The task:
In the records below, find the line that contains "One improvement we" and the line that contains "Furthermore, the algorithm". Set down exactly those lines and every line between them, and nothing more.
⁂
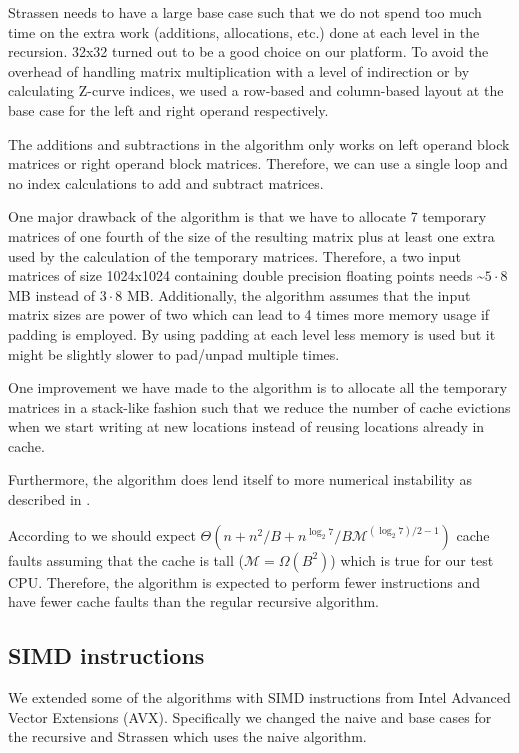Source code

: Strassen needs to have a large base case such that we do not spend too much time on the extra work (additions, allocations, etc.) done at each level in the recursion. 32x32 turned out to be a good choice on our platform. To avoid the overhead of handling matrix multiplication with a level of indirection or by calculating Z-curve indices, we used a row-based and column-based layout at the base case for the left and right operand respectively.

The additions and subtractions in the algorithm only works on left operand block matrices or right operand block matrices. Therefore, we can use a single loop and no index calculations to add and subtract matrices.

One major drawback of the algorithm is that we have to allocate 7 temporary matrices of one fourth of the size of the resulting matrix plus at least one extra used by the calculation of the temporary matrices. Therefore, a two input matrices of size 1024x1024 containing double precision floating points needs \textasciitilde$5\cdot8$ MB instead of $3\cdot8$ MB. Additionally, the algorithm assumes that the input matrix sizes are power of two which can lead to 4 times more memory usage if padding is employed. By using padding at each level less memory is used but it might be slightly slower to pad/unpad multiple times.

One improvement we have made to the algorithm is to allocate all the temporary matrices in a stack-like fashion such that we reduce the number of cache evictions when we start writing at new locations instead of reusing locations already in cache.

Furthermore, the algorithm does lend itself to more numerical instability as described in \citep{Stability}.

According to \cite{Frigo} we should expect $\Theta(n+n^2/B + n^{\log_2 7}/B\mathcal{M}^{(\log_2 7)/2-1})$ cache faults assuming that the cache is tall ($\mathcal{M} = \Omega(B^2)$) which is true for our test CPU. Therefore, the algorithm is expected to perform fewer instructions and have fewer cache faults than the regular recursive algorithm.

\subsection{SIMD instructions}

We extended some of the algorithms with SIMD instructions from Intel Advanced Vector Extensions (AVX). Specifically we changed the naive and base cases for the recursive and Strassen which uses the naive algorithm.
⁂
Exercise solution:
One improvement we have made to the algorithm is to allocate all the temporary matrices in a stack-like fashion such that we reduce the number of cache evictions when we start writing at new locations instead of reusing locations already in cache.

Furthermore, the algorithm does lend itself to more numerical instability as described in \citep{Stability}.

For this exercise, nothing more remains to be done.